◆ Assignment:
Retype only the lines that run from the top of the material below to the line bearing "- 유감스럽게도, C++", inclusive, and keep the pictures out.

◆ Input data:
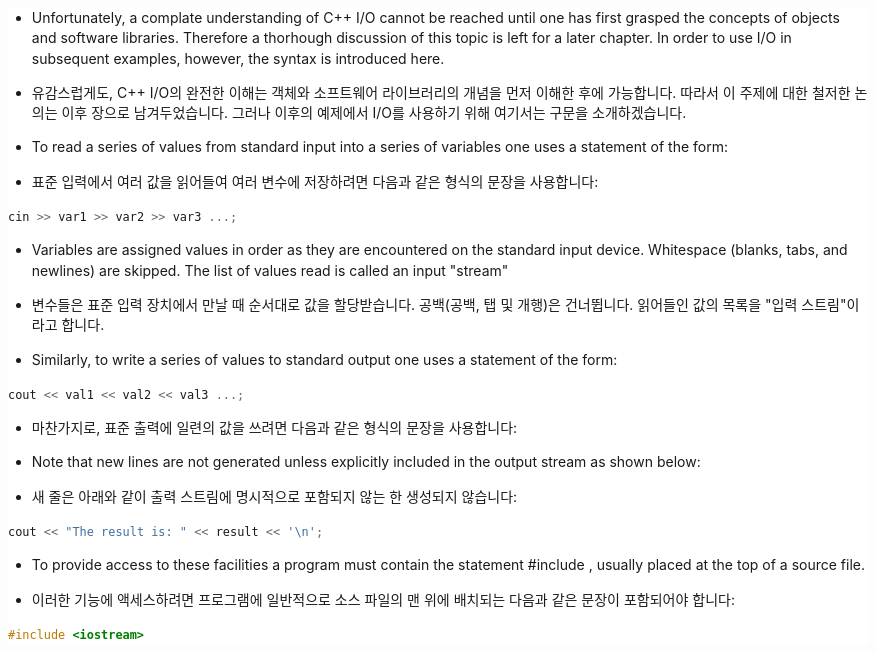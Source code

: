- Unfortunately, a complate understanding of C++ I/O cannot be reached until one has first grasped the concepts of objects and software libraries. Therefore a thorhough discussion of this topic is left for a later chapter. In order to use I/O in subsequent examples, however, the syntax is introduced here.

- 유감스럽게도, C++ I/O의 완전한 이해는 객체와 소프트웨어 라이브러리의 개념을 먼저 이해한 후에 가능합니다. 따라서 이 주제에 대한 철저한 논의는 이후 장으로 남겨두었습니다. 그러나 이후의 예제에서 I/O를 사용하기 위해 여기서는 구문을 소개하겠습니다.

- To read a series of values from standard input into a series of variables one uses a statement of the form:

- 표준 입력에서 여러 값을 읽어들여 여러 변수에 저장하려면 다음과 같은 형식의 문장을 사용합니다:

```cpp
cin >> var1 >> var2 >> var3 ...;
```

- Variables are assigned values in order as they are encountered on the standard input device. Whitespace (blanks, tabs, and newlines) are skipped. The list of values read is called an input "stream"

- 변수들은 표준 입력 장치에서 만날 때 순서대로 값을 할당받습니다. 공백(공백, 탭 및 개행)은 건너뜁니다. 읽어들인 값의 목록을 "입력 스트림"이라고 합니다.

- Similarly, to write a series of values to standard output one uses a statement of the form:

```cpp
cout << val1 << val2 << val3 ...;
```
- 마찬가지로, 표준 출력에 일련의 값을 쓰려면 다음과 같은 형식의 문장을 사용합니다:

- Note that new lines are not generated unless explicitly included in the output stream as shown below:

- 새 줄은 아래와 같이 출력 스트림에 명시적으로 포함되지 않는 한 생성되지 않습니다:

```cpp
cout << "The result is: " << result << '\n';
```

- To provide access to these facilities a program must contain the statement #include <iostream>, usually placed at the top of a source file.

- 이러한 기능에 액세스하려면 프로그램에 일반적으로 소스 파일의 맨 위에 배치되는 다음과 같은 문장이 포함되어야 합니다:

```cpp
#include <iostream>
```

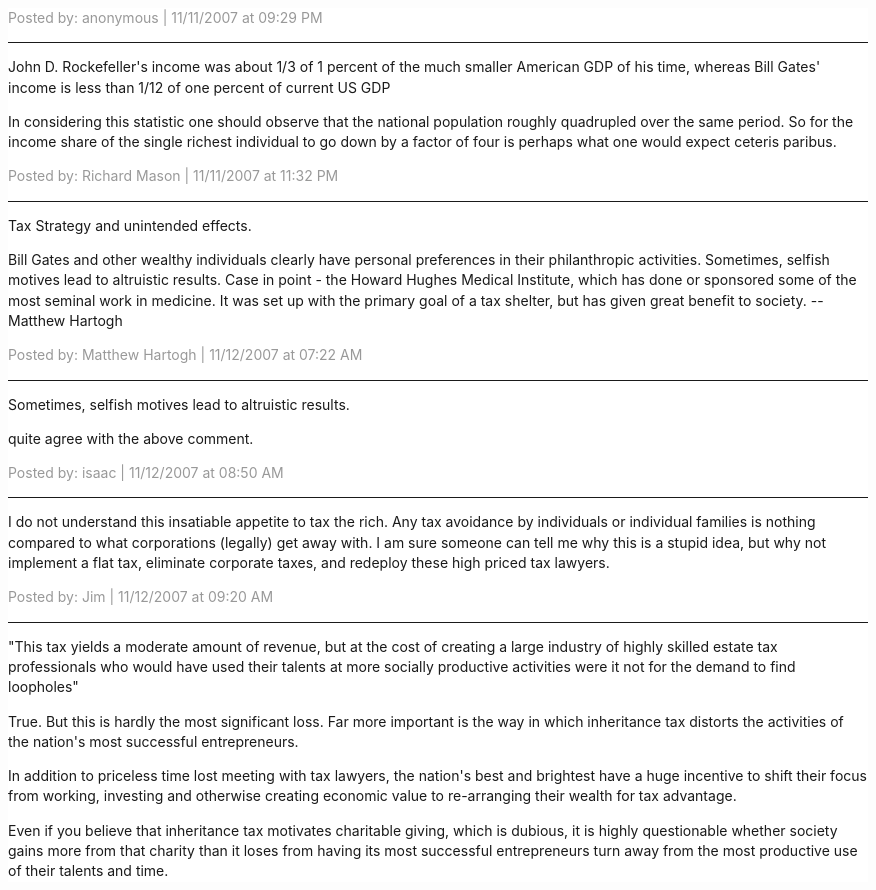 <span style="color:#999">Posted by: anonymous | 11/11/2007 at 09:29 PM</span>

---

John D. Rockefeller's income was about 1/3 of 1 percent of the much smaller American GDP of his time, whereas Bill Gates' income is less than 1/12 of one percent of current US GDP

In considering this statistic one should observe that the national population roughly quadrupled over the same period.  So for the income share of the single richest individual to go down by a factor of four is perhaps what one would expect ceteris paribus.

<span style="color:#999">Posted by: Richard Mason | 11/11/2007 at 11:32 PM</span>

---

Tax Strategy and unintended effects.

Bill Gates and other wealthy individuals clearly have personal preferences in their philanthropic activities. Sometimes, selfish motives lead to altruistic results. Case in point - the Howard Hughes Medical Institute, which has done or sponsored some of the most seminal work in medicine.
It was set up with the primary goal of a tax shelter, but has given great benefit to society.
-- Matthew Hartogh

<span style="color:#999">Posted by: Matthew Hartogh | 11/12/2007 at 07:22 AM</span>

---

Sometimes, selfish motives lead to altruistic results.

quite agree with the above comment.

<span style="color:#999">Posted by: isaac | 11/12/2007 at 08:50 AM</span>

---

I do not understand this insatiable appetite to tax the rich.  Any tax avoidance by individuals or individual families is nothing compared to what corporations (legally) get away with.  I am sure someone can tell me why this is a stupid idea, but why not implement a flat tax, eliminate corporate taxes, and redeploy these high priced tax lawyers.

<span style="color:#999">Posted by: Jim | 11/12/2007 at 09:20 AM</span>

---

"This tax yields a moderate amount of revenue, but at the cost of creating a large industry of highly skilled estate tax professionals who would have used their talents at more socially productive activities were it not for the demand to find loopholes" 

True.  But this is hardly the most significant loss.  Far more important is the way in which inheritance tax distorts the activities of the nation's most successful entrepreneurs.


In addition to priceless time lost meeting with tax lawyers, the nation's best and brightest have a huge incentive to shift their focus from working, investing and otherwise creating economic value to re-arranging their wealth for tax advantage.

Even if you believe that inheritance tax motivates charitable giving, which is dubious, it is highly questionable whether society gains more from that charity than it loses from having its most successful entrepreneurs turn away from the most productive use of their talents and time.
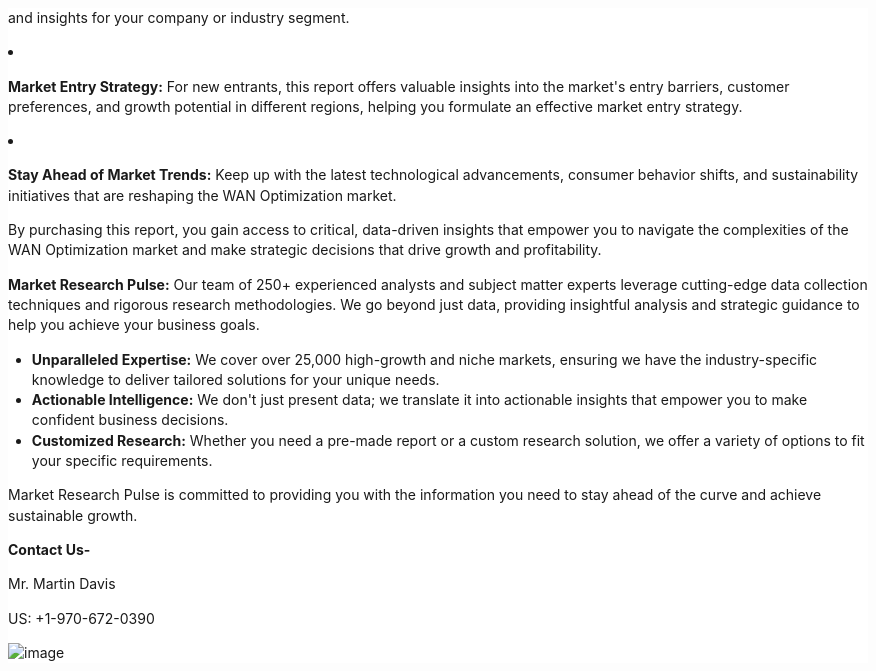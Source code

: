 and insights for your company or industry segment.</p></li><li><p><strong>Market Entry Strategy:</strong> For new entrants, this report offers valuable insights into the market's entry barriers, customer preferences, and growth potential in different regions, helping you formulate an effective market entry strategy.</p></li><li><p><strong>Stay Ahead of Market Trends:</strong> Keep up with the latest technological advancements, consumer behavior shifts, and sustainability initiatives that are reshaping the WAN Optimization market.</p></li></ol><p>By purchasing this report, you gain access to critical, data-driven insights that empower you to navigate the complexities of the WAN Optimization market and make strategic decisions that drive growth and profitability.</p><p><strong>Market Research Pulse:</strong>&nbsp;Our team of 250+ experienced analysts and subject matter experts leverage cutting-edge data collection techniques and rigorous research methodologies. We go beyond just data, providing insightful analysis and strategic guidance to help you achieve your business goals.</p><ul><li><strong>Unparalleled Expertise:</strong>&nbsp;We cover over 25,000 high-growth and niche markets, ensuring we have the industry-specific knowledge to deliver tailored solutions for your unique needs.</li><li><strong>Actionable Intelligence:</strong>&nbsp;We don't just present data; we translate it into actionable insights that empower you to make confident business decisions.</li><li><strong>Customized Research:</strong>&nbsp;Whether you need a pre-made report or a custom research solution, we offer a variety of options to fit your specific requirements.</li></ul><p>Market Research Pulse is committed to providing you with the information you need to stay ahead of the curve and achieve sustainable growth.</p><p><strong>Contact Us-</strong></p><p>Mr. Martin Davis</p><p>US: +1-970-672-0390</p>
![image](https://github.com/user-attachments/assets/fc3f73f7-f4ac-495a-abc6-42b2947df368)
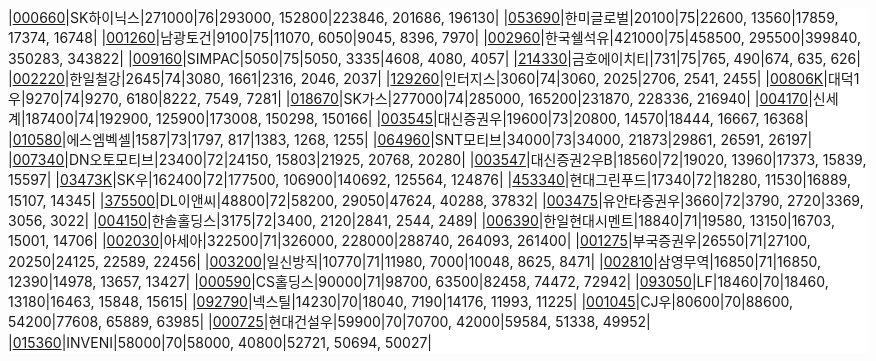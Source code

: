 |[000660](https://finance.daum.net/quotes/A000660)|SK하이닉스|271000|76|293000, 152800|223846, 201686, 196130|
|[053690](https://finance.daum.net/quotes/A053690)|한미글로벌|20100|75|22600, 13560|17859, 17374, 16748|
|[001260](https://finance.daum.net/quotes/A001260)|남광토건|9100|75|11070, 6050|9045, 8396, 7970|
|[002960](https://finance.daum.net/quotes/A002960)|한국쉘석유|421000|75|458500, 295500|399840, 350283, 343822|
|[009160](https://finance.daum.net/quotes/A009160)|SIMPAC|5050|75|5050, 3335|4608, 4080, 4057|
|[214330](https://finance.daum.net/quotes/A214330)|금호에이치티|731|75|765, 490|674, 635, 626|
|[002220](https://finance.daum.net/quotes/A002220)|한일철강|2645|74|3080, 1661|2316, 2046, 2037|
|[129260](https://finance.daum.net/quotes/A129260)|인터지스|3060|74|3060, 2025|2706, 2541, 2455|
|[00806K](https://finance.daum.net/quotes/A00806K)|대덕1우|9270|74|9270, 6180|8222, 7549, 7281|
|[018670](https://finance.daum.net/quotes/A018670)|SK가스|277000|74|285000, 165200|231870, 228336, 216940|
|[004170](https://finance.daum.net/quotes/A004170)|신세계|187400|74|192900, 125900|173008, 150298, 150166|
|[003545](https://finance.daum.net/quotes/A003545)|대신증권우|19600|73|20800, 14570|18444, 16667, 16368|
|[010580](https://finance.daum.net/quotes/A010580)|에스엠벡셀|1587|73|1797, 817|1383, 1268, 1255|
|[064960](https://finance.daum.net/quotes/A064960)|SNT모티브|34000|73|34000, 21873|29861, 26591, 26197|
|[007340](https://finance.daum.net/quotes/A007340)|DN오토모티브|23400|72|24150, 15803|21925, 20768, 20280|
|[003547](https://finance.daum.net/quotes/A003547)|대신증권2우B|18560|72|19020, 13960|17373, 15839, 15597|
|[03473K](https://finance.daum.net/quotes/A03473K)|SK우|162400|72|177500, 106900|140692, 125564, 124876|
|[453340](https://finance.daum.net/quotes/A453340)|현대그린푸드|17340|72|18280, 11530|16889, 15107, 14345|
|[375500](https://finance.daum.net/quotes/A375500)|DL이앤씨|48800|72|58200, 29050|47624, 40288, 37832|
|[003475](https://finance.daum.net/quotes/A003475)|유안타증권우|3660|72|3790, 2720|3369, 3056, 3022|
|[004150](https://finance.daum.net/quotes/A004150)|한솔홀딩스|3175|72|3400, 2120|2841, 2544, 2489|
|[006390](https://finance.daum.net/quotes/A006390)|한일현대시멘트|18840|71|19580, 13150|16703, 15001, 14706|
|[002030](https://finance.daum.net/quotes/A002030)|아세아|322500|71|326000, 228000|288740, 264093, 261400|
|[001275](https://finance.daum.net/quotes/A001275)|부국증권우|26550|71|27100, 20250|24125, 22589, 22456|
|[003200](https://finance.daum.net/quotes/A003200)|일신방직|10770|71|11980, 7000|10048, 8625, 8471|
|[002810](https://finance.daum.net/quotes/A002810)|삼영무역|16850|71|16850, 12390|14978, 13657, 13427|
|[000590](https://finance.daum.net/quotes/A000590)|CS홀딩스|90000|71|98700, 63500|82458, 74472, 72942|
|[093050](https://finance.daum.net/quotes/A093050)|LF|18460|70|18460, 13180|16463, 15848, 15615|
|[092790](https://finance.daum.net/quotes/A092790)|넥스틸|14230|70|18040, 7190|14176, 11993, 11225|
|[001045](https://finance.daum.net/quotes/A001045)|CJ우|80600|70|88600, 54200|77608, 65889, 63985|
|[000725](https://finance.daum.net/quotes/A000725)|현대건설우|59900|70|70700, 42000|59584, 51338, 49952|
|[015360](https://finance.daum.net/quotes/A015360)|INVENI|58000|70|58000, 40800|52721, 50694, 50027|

◆ Solution for this exercise:
Source code

:- Unfortunately, a complate understanding of C++ I/O cannot be reached until one has first grasped the concepts of objects and software libraries. Therefore a thorhough discussion of this topic is left for a later chapter. In order to use I/O in subsequent examples, however, the syntax is introduced here.

- 유감스럽게도, C++ I/O의 완전한 이해는 객체와 소프트웨어 라이브러리의 개념을 먼저 이해한 후에 가능합니다. 따라서 이 주제에 대한 철저한 논의는 이후 장으로 남겨두었습니다. 그러나 이후의 예제에서 I/O를 사용하기 위해 여기서는 구문을 소개하겠습니다.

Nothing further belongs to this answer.